Sources of Academic Knowledge
Finding the right sources to support your academic work is more important than the work itself.
This may seem like a bold statement. You may be asking yourself, “isn’t the work that I do the most important thing when I am completing an assignment?” The truth is, if your work is based on unreliable or incorrect information, it will have little to no value. Understanding which sources are high quality or can be trusted will be central to your development as a university student. The world is full of information, and it may seem as if it is all at your fingertips. However, if you do not know how to determine which sources to use, you will struggle.
While the quality of sources will fall generally on to a spectrum ranging from “low” to “high”, you should undoubtedly focus on the high end. Broadly speaking, the highest quality sources are scholarly and peer-reviewed publications. These sources contain information from experts which has been checked by other experts and as such is the best. However, even using one of these some critical judgement is required and will be addressed below. Other high-quality sources can be theses and dissertations, conference proceedings, and some texts. At the lower end of the spectrum are popular sources such a newspapers, websites, and blogs. Note that newspapers present a unique case where the reliability of the periodical can vary widely. There is a vast difference between the New York Times and the New York Post.

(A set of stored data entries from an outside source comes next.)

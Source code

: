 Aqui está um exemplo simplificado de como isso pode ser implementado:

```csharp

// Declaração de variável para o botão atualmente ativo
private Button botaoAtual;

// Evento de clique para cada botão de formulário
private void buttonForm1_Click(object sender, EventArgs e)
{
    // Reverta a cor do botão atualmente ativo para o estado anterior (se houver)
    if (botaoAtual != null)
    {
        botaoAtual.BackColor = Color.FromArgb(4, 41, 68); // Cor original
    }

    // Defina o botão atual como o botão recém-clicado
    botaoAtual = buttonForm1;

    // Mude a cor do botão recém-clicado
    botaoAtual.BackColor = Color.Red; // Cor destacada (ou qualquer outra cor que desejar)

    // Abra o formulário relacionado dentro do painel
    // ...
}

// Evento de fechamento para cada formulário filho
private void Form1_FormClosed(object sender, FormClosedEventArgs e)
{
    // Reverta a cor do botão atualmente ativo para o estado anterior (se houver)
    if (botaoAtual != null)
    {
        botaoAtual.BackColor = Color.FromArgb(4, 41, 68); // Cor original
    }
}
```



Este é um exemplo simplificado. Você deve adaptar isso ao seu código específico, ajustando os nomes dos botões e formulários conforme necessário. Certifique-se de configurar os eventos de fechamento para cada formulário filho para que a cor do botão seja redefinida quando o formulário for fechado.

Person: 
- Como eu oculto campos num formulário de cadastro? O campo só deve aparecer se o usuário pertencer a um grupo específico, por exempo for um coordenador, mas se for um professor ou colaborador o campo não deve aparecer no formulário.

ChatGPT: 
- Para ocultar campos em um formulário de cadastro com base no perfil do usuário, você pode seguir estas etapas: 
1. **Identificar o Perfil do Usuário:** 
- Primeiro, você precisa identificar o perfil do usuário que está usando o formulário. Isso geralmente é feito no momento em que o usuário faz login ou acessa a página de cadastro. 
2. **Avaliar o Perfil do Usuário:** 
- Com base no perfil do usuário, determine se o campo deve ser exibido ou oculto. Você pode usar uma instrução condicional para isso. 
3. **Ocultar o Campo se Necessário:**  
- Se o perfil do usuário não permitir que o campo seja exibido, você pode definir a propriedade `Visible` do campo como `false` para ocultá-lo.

No matter which source, you must judge whether it is appropriate for use. Though seemingly counter-intuitive, facts change over time. Until the 1800’s many of the world’s most esteemed ornithologists believed that sparrows hibernated underwater, migration being too ridiculous to be believed (it’s true). Does this mean that you must be the arbiter on whether a fact is correct? No, it doesn’t, but you do need to make some critical choices.
Fortunately, there are tools to help.
One such tool is the CRAAP test (pun intended). This method for evaluating sources was created by Sarah Blakeslee and her team at California State University1. This is not the first or only test for determining the credibility of sources, but it may be the easiest to remember. In this acronym “C” is currency, “R” is relevance, “A” is authority, then next “A” is accuracy, and “P” is purpose.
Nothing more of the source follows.